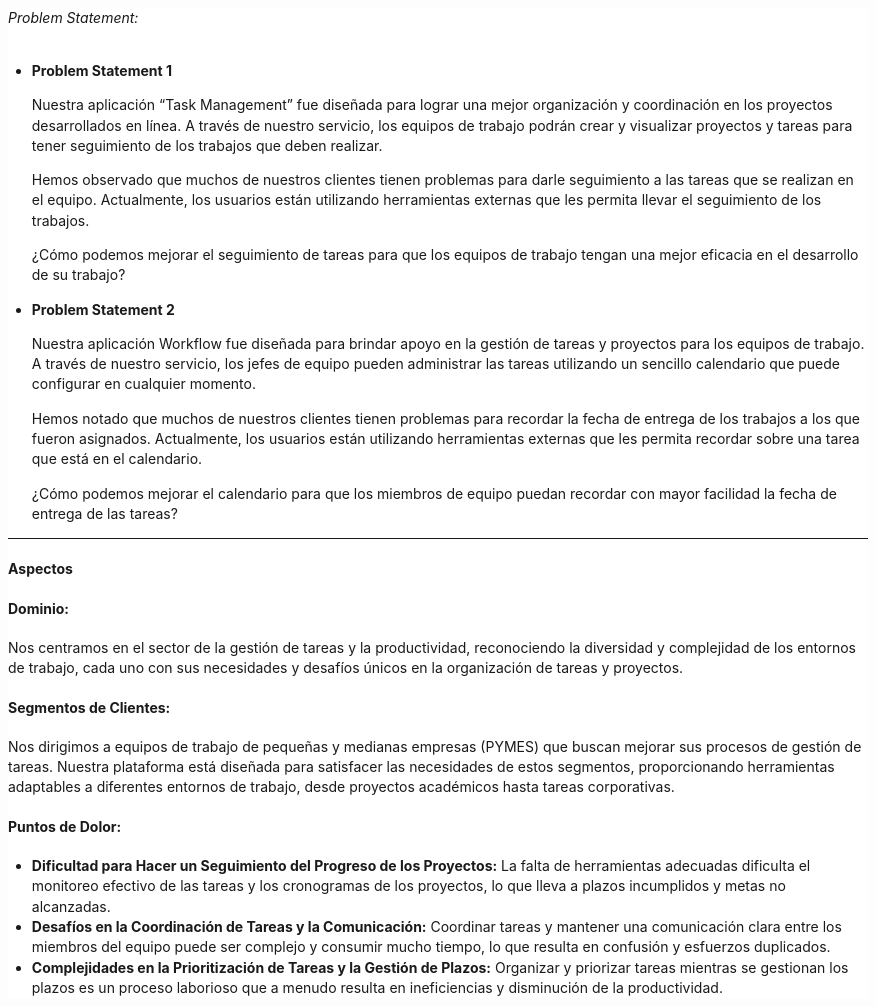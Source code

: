 ###### Problem Statement:

- **Problem Statement 1**

    Nuestra aplicación “Task Management” fue diseñada para lograr una mejor organización y coordinación en los proyectos desarrollados en línea. A través de nuestro servicio, los equipos de trabajo podrán crear y visualizar proyectos y tareas para tener seguimiento de los trabajos que deben realizar.

    Hemos observado que muchos de nuestros clientes tienen problemas para darle seguimiento a las tareas que se realizan en el equipo. Actualmente, los usuarios están utilizando herramientas externas que les permita llevar el seguimiento de los trabajos.

    ¿Cómo podemos mejorar el seguimiento de tareas para que los equipos de trabajo tengan una mejor eficacia en el desarrollo de su trabajo?

- **Problem Statement 2**

    Nuestra aplicación Workflow fue diseñada para brindar apoyo en la gestión de tareas y proyectos para los equipos de trabajo. A través de nuestro servicio, los jefes de equipo pueden administrar las tareas utilizando un sencillo calendario que puede configurar en cualquier momento.

    Hemos notado que muchos de nuestros clientes tienen problemas para recordar la fecha de entrega de los trabajos a los que fueron asignados. Actualmente, los usuarios están utilizando herramientas externas que les permita recordar sobre una tarea que está en el calendario.

    ¿Cómo podemos mejorar el calendario para que los miembros de equipo puedan recordar con mayor facilidad la fecha de entrega de las tareas?

----

#### Aspectos

#### Dominio:

<p>Nos centramos en el sector de la gestión de tareas y la productividad, reconociendo la diversidad y complejidad de los entornos de trabajo, cada uno con sus necesidades y desafíos únicos en la organización de tareas y proyectos.</p>

#### Segmentos de Clientes:

<p>Nos dirigimos a equipos de trabajo de pequeñas y medianas empresas (PYMES) que buscan mejorar sus procesos de gestión de tareas. Nuestra plataforma está diseñada para satisfacer las necesidades de estos segmentos, proporcionando herramientas adaptables a diferentes entornos de trabajo, desde proyectos académicos hasta tareas corporativas.</p>

#### Puntos de Dolor:
<ul>
  <li><strong>Dificultad para Hacer un Seguimiento del Progreso de los Proyectos:</strong> La falta de herramientas adecuadas dificulta el monitoreo efectivo de las tareas y los cronogramas de los proyectos, lo que lleva a plazos incumplidos y metas no alcanzadas.</li>
  <li><strong>Desafíos en la Coordinación de Tareas y la Comunicación:</strong> Coordinar tareas y mantener una comunicación clara entre los miembros del equipo puede ser complejo y consumir mucho tiempo, lo que resulta en confusión y esfuerzos duplicados.</li>
  <li><strong>Complejidades en la Prioritización de Tareas y la Gestión de Plazos:</strong> Organizar y priorizar tareas mientras se gestionan los plazos es un proceso laborioso que a menudo resulta en ineficiencias y disminución de la productividad.</li>
</ul>
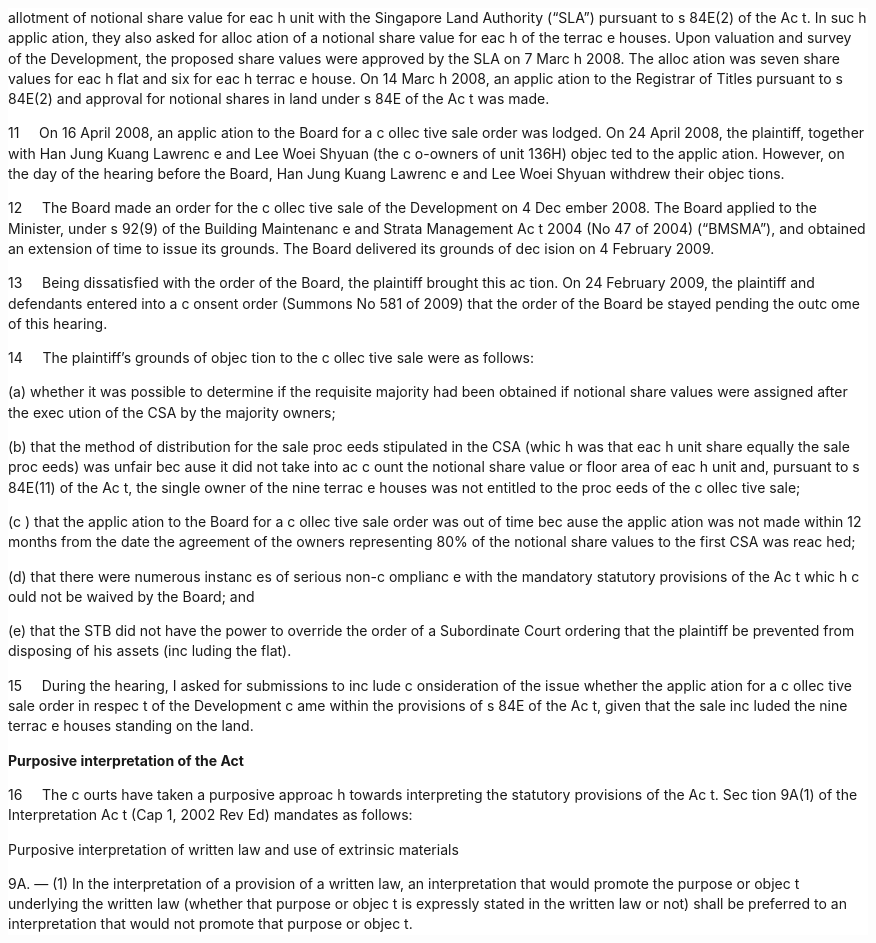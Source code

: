 allotment of notional share value for eac h unit with the Singapore Land Authority (“SLA”) pursuant to s 84E(2) of the Ac t. In suc h applic ation, they also asked for alloc ation of a notional share value for eac h of the terrac e houses. Upon valuation and survey of the Development, the proposed share values were approved by the SLA on 7 Marc h 2008. The alloc ation was seven share values for eac h flat and six for eac h terrac e house. On 14 Marc h 2008, an applic ation to the Registrar of Titles pursuant to s 84E(2) and approval for notional shares in land under s 84E of the Ac t was made. 

11     On 16 April 2008, an applic ation to the Board for a c ollec tive sale order was lodged. On 24 April 2008, the plaintiff, together with Han Jung Kuang Lawrenc e and Lee Woei Shyuan (the c o-owners of unit 136H) objec ted to the applic ation. However, on the day of the hearing before the Board, Han Jung Kuang Lawrenc e and Lee Woei Shyuan withdrew their objec tions. 

12     The Board made an order for the c ollec tive sale of the Development on 4 Dec ember 2008. The Board applied to the Minister, under s 92(9) of the Building Maintenanc e and Strata Management Ac t 2004 (No 47 of 2004) (“BMSMA”), and obtained an extension of time to issue its grounds. The Board delivered its grounds of dec ision on 4 February 2009. 

13     Being dissatisfied with the order of the Board, the plaintiff brought this ac tion. On 24 February 2009, the plaintiff and defendants entered into a c onsent order (Summons No 581 of 2009) that the order of the Board be stayed pending the outc ome of this hearing. 

14     The plaintiff’s grounds of objec tion to the c ollec tive sale were as follows: 

 (a) whether it was possible to determine if the requisite majority had been obtained if notional share values were assigned after the exec ution of the CSA by the majority owners; 

 (b) that the method of distribution for the sale proc eeds stipulated in the CSA (whic h was that eac h unit share equally the sale proc eeds) was unfair bec ause it did not take into ac c ount the notional share value or floor area of eac h unit and, pursuant to s 84E(11) of the Ac t, the single owner of the nine terrac e houses was not entitled to the proc eeds of the c ollec tive sale; 

 (c ) that the applic ation to the Board for a c ollec tive sale order was out of time bec ause the applic ation was not made within 12 months from the date the agreement of the owners representing 80% of the notional share values to the first CSA was reac hed; 

 (d) that there were numerous instanc es of serious non-c omplianc e with the mandatory statutory provisions of the Ac t whic h c ould not be waived by the Board; and 

 (e) that the STB did not have the power to override the order of a Subordinate Court ordering that the plaintiff be prevented from disposing of his assets (inc luding the flat). 

15     During the hearing, I asked for submissions to inc lude c onsideration of the issue whether the applic ation for a c ollec tive sale order in respec t of the Development c ame within the provisions of s 84E of the Ac t, given that the sale inc luded the nine terrac e houses standing on the land. 

**Purposive interpretation of the Act** 

16     The c ourts have taken a purposive approac h towards interpreting the statutory provisions of the Ac t. Sec tion 9A(1) of the Interpretation Ac t (Cap 1, 2002 Rev Ed) mandates as follows: 


 Purposive interpretation of written law and use of extrinsic materials 

 9A. — (1) In the interpretation of a provision of a written law, an interpretation that would promote the purpose or objec t underlying the written law (whether that purpose or objec t is expressly stated in the written law or not) shall be preferred to an interpretation that would not promote that purpose or objec t. 
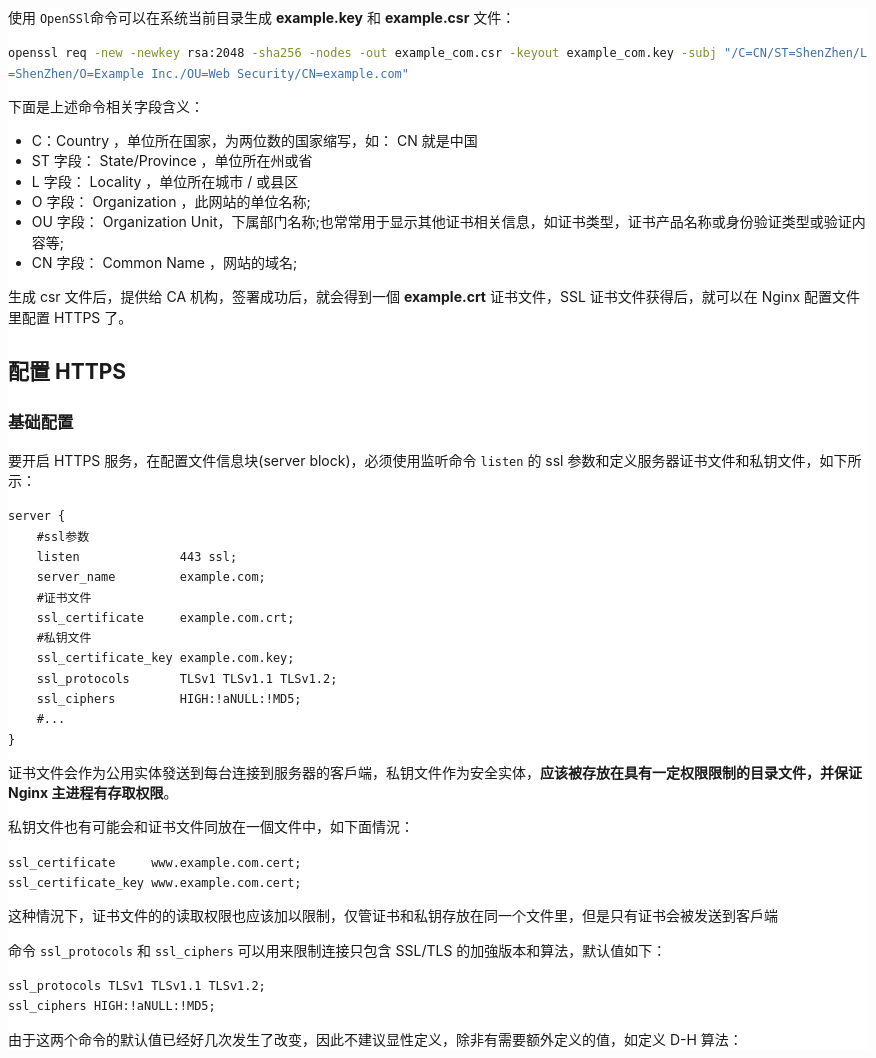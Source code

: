 使用 `OpenSSl`命令可以在系统当前目录生成 **example.key** 和 **example.csr** 文件：

```bash
openssl req -new -newkey rsa:2048 -sha256 -nodes -out example_com.csr -keyout example_com.key -subj "/C=CN/ST=ShenZhen/L=ShenZhen/O=Example Inc./OU=Web Security/CN=example.com"
```
下面是上述命令相关字段含义：

- C：Country ，单位所在国家，为两位数的国家缩写，如： CN 就是中国
- ST 字段： State/Province ，单位所在州或省
- L 字段： Locality ，单位所在城市 / 或县区
- O 字段： Organization ，此网站的单位名称;
- OU 字段： Organization  Unit，下属部门名称;也常常用于显示其他证书相关信息，如证书类型，证书产品名称或身份验证类型或验证内容等;
- CN 字段： Common Name ，网站的域名;

生成 csr 文件后，提供给 CA 机构，签署成功后，就会得到一個 **example.crt** 证书文件，SSL 证书文件获得后，就可以在 Nginx 配置文件里配置 HTTPS 了。

## 配置 HTTPS

### 基础配置

要开启 HTTPS 服务，在配置文件信息块(server block)，必须使用监听命令 `listen` 的 ssl 参数和定义服务器证书文件和私钥文件，如下所示：

```nginx
server {
    #ssl参数
    listen              443 ssl;
    server_name         example.com;
    #证书文件
    ssl_certificate     example.com.crt;
    #私钥文件
    ssl_certificate_key example.com.key;
    ssl_protocols       TLSv1 TLSv1.1 TLSv1.2;
    ssl_ciphers         HIGH:!aNULL:!MD5;
    #...
}
```

证书文件会作为公用实体發送到每台连接到服务器的客戶端，私钥文件作为安全实体，**应该被存放在具有一定权限限制的目录文件，并保证 Nginx 主进程有存取权限**。

私钥文件也有可能会和证书文件同放在一個文件中，如下面情況：

```nginx
ssl_certificate     www.example.com.cert;
ssl_certificate_key www.example.com.cert;
```

这种情況下，证书文件的的读取权限也应该加以限制，仅管证书和私钥存放在同一个文件里，但是只有证书会被发送到客戶端

命令 `ssl_protocols` 和 `ssl_ciphers` 可以用来限制连接只包含 SSL/TLS 的加強版本和算法，默认值如下：  


```nginx
ssl_protocols TLSv1 TLSv1.1 TLSv1.2;
ssl_ciphers HIGH:!aNULL:!MD5;
```

由于这两个命令的默认值已经好几次发生了改变，因此不建议显性定义，除非有需要额外定义的值，如定义 D-H 算法：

☆ ☆ ☆ ☆ ☆

• _Exercise description_:
Quote only what lies between the first line of the records and the line containing "#### Segmentos de", please, including both lines and excluding images.

• _Task output_:
Source code

: ###### Problem Statement:

- **Problem Statement 1**

    Nuestra aplicación “Task Management” fue diseñada para lograr una mejor organización y coordinación en los proyectos desarrollados en línea. A través de nuestro servicio, los equipos de trabajo podrán crear y visualizar proyectos y tareas para tener seguimiento de los trabajos que deben realizar.

    Hemos observado que muchos de nuestros clientes tienen problemas para darle seguimiento a las tareas que se realizan en el equipo. Actualmente, los usuarios están utilizando herramientas externas que les permita llevar el seguimiento de los trabajos.

    ¿Cómo podemos mejorar el seguimiento de tareas para que los equipos de trabajo tengan una mejor eficacia en el desarrollo de su trabajo?

- **Problem Statement 2**

    Nuestra aplicación Workflow fue diseñada para brindar apoyo en la gestión de tareas y proyectos para los equipos de trabajo. A través de nuestro servicio, los jefes de equipo pueden administrar las tareas utilizando un sencillo calendario que puede configurar en cualquier momento.

    Hemos notado que muchos de nuestros clientes tienen problemas para recordar la fecha de entrega de los trabajos a los que fueron asignados. Actualmente, los usuarios están utilizando herramientas externas que les permita recordar sobre una tarea que está en el calendario.

    ¿Cómo podemos mejorar el calendario para que los miembros de equipo puedan recordar con mayor facilidad la fecha de entrega de las tareas?

----

#### Aspectos

#### Dominio:

<p>Nos centramos en el sector de la gestión de tareas y la productividad, reconociendo la diversidad y complejidad de los entornos de trabajo, cada uno con sus necesidades y desafíos únicos en la organización de tareas y proyectos.</p>

#### Segmentos de Clientes:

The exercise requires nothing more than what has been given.